Provide again, from the entries below, every line from the one containing "Now, when considering" through the one containing "Now, let’s move", exactly as written, and no other line.

§ DATA SHOWN
################

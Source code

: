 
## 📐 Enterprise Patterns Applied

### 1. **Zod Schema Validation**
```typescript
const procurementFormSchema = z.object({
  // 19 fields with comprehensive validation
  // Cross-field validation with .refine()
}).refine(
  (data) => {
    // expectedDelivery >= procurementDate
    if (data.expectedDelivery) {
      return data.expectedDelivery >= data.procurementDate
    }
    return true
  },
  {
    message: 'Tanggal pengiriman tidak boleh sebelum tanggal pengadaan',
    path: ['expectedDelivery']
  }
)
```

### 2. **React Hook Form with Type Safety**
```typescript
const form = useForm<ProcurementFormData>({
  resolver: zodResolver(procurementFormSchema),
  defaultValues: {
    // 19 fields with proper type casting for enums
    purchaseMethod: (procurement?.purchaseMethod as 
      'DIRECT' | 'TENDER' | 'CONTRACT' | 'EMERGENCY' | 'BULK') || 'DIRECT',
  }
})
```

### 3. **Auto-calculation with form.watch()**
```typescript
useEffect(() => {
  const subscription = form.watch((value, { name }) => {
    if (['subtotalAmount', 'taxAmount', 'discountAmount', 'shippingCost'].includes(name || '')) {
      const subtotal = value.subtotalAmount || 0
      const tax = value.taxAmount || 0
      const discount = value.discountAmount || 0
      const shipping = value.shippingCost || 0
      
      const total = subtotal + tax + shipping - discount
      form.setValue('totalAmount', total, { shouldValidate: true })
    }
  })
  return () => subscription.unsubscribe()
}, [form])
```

################

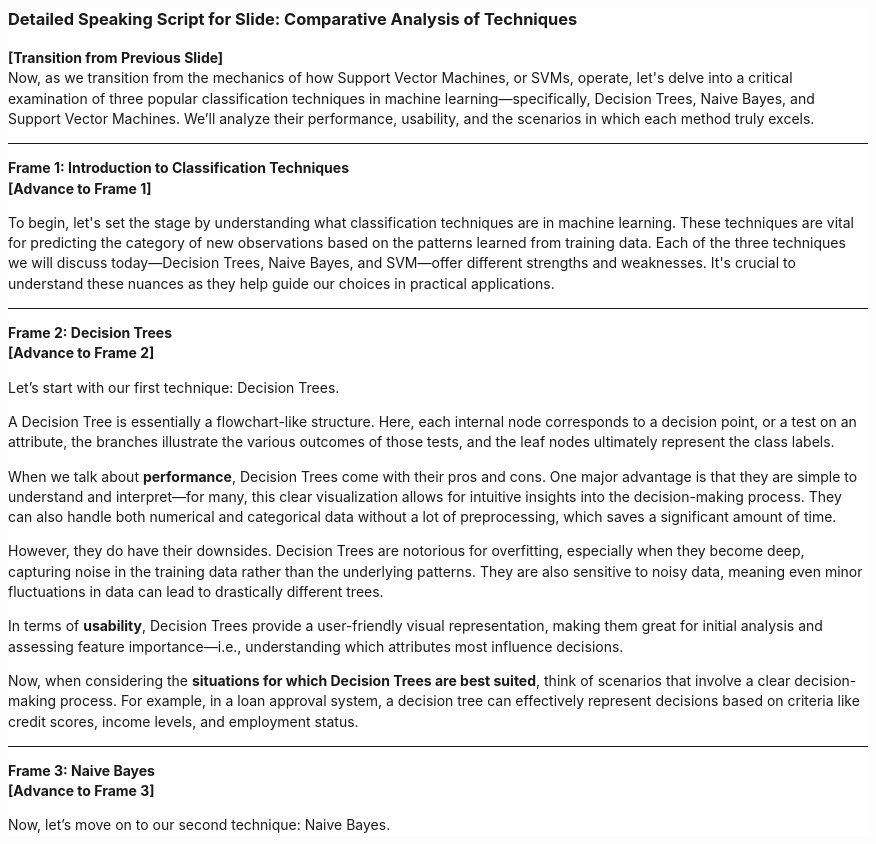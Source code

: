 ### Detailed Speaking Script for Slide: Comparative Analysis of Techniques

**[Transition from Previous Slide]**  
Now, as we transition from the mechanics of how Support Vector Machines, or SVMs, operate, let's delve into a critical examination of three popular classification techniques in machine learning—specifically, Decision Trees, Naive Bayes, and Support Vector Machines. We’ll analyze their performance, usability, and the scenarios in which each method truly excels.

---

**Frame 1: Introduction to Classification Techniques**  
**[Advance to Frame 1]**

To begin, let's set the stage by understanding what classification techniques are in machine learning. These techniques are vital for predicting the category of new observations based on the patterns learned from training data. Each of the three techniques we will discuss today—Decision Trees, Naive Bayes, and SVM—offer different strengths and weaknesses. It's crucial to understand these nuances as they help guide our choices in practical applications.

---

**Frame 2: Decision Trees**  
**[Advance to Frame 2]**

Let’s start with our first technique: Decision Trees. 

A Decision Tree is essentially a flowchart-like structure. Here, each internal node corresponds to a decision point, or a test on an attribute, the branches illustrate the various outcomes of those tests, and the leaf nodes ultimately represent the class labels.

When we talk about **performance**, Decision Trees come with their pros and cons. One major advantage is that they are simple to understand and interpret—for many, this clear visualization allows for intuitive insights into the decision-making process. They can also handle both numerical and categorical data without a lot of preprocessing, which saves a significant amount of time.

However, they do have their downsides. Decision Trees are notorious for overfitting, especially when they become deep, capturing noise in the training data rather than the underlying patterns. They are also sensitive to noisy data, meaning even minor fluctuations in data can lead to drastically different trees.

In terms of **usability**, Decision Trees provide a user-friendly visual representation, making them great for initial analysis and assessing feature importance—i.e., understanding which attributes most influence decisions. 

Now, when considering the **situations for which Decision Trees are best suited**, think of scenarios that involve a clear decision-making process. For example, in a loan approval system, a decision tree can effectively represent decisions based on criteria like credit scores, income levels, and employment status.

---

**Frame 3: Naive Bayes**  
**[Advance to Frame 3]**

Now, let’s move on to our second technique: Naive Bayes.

################

§ RESULT FOR THIS TASK
Now, when considering the **situations for which Decision Trees are best suited**, think of scenarios that involve a clear decision-making process. For example, in a loan approval system, a decision tree can effectively represent decisions based on criteria like credit scores, income levels, and employment status.

---

**Frame 3: Naive Bayes**  
**[Advance to Frame 3]**

Now, let’s move on to our second technique: Naive Bayes.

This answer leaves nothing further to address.